**About this exercise**
Look through the material below and return every line that contains "lstinline".

**Source material**

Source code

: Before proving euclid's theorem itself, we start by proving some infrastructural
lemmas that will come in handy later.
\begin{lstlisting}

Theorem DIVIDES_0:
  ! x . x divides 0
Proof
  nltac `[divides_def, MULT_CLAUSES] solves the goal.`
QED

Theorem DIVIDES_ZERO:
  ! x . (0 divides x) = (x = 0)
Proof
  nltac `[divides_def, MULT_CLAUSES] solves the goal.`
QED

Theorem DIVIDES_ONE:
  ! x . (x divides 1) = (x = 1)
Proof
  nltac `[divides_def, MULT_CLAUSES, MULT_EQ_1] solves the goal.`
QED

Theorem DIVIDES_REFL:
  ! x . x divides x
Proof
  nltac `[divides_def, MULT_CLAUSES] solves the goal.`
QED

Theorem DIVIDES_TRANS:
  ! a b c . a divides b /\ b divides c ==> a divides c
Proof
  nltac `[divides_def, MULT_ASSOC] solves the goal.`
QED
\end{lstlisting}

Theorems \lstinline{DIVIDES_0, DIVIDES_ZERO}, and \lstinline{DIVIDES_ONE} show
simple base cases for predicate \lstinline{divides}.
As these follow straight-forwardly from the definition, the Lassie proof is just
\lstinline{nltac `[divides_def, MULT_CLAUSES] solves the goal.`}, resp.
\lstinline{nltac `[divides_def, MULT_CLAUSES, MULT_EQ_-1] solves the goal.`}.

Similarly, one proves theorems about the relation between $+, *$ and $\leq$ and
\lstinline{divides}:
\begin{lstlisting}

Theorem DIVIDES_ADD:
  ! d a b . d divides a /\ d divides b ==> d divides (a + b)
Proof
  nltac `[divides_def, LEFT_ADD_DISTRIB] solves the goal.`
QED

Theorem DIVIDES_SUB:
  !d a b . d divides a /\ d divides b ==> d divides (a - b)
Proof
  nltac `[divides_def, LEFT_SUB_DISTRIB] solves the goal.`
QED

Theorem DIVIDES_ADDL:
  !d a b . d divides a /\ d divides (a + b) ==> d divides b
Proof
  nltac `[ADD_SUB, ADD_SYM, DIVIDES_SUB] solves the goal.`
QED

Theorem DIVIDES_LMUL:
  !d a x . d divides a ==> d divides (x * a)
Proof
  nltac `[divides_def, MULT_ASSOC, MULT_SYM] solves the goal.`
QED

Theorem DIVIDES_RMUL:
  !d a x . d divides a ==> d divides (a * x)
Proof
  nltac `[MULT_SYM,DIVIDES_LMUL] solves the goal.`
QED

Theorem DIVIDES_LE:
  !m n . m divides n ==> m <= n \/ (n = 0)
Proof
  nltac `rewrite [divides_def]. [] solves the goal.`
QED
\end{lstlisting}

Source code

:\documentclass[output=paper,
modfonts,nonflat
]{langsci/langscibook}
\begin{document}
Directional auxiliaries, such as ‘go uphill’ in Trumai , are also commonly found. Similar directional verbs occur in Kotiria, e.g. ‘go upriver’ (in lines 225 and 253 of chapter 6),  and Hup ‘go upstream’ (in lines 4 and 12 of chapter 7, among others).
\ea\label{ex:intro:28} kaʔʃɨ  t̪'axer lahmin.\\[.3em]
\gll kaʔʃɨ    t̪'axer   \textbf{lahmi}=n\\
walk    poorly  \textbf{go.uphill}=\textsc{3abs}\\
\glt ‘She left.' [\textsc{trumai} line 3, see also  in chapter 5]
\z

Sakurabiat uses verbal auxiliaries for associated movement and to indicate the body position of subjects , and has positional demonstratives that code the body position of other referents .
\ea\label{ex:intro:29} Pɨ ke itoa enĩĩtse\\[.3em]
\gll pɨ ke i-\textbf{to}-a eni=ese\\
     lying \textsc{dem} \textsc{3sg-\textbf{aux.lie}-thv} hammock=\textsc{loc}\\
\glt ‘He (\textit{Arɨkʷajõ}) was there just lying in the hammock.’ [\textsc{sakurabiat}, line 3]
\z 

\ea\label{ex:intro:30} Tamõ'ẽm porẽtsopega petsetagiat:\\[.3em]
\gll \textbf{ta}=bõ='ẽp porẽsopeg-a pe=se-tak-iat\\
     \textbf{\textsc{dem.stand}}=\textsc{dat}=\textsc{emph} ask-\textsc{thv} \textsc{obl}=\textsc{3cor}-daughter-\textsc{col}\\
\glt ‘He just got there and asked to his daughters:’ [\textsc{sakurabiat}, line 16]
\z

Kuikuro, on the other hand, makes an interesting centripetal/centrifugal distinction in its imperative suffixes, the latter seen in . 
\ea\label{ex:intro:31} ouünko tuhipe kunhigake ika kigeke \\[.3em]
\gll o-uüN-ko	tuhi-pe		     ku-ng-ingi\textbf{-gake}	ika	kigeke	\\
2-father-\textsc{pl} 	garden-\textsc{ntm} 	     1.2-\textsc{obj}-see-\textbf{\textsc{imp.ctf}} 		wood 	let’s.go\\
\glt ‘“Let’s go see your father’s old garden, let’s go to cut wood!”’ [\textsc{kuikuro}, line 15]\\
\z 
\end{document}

**Written answer**
Theorems \lstinline{DIVIDES_0, DIVIDES_ZERO}, and \lstinline{DIVIDES_ONE} show
simple base cases for predicate \lstinline{divides}.
\lstinline{nltac `[divides_def, MULT_CLAUSES] solves the goal.`}, resp.
\lstinline{nltac `[divides_def, MULT_CLAUSES, MULT_EQ_-1] solves the goal.`}.
\lstinline{divides}:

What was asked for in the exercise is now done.